Put simply, a surfer can’t be doing tight or critical surfing on the forehand if they are out on the face or on the shoulder. These critical areas should be targeted with a committed bottom turn starting close to, or behind the whitewater. With the close proximity of the wall on takeoff not allowing a surfer to drive from behind the opening section, to perform a tight and critical manoeuvre at the start of a ride Wave Entry at URBNSURF is everything.
The Forehand Bottom Turn is the gatekeeper to critical forehand surfing, there is no escaping this. Committing to the key components of the bottom turn in unison will provide the surfer the best platform to target up into the critical section.
The key focus is where we look, is where we go. If a surfer isn’t looking to the critical section, they will not turn there.

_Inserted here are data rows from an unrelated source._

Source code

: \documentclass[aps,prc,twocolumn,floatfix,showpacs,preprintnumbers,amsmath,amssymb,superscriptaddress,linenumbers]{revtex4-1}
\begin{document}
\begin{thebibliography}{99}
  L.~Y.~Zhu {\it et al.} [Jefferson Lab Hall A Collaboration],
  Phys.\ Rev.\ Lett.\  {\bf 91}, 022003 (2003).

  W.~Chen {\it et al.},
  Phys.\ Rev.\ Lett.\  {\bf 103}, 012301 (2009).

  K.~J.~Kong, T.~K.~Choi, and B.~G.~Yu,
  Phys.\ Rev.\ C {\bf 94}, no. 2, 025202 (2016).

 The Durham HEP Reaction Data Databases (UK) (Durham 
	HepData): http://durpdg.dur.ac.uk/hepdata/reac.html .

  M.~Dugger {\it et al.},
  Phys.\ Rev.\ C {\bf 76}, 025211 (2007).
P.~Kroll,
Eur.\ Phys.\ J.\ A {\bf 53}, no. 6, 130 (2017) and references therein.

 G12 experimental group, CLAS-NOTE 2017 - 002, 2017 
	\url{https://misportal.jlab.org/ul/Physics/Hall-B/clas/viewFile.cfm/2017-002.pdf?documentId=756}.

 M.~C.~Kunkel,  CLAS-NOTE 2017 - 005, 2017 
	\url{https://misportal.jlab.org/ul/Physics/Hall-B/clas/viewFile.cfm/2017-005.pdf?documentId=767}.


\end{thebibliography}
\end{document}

The below comparisons are between developing junior surfers and Xavier Huxtable in a two turn combination. For Xav, this combination is a critical hip wrap into a vertical re-entry.

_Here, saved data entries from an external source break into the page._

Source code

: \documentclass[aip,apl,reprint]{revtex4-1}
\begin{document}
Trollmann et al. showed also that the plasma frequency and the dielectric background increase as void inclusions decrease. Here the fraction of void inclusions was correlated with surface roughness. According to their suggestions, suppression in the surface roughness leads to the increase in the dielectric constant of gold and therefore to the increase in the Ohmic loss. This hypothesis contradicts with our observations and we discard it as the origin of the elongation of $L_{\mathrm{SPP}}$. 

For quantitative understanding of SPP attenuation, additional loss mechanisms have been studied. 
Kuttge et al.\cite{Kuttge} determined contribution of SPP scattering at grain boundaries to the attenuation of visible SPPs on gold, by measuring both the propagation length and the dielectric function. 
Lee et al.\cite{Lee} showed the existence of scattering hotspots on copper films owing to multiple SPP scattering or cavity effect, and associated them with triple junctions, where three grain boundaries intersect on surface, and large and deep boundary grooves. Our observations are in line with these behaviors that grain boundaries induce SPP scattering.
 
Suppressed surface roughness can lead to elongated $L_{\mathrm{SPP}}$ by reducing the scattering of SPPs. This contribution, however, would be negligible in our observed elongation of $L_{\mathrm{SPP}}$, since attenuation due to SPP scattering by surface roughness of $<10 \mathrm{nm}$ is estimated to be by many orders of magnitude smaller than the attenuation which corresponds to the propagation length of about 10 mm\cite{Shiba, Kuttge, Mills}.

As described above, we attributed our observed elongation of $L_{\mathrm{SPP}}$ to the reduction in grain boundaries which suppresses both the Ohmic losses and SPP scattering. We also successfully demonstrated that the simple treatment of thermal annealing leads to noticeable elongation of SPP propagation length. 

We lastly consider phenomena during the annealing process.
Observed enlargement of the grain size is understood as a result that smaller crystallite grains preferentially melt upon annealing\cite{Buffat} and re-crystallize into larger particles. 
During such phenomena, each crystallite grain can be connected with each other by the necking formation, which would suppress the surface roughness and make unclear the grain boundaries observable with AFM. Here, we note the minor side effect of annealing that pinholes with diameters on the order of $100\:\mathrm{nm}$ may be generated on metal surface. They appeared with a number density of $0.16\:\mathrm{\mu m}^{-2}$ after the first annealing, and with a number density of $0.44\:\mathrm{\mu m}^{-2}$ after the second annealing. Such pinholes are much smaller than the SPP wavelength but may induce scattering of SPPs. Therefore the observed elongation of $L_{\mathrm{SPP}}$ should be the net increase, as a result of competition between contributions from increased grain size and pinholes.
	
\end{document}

Turn one. Eyes to the open face in the bottom turn.
Turn 1 outcome = Cutback on the open face.
Turn 2. Eyes to the open face.
Turn 2 outcome. Lateral snap on the shoulder.
Intent to target the critical section is all in the eyes. In the next comparisons, the surfer is looking tighter to the critical area, the shoulder, and as a result the turns are of higher quality and commitment.
Turn one. Eyes to the shoulder in the bottom turn.
Turn 1 outcome = Carve on the shoulder.
Turn 2. Eyes to shoulder.
Turn 2 outcome. Board above lip Re-Entry.
So what does this all mean for me?
Committing to a quality bottom turn is one thing, but the most important factor in targeting the critical section is to look there. The eyes lead the way.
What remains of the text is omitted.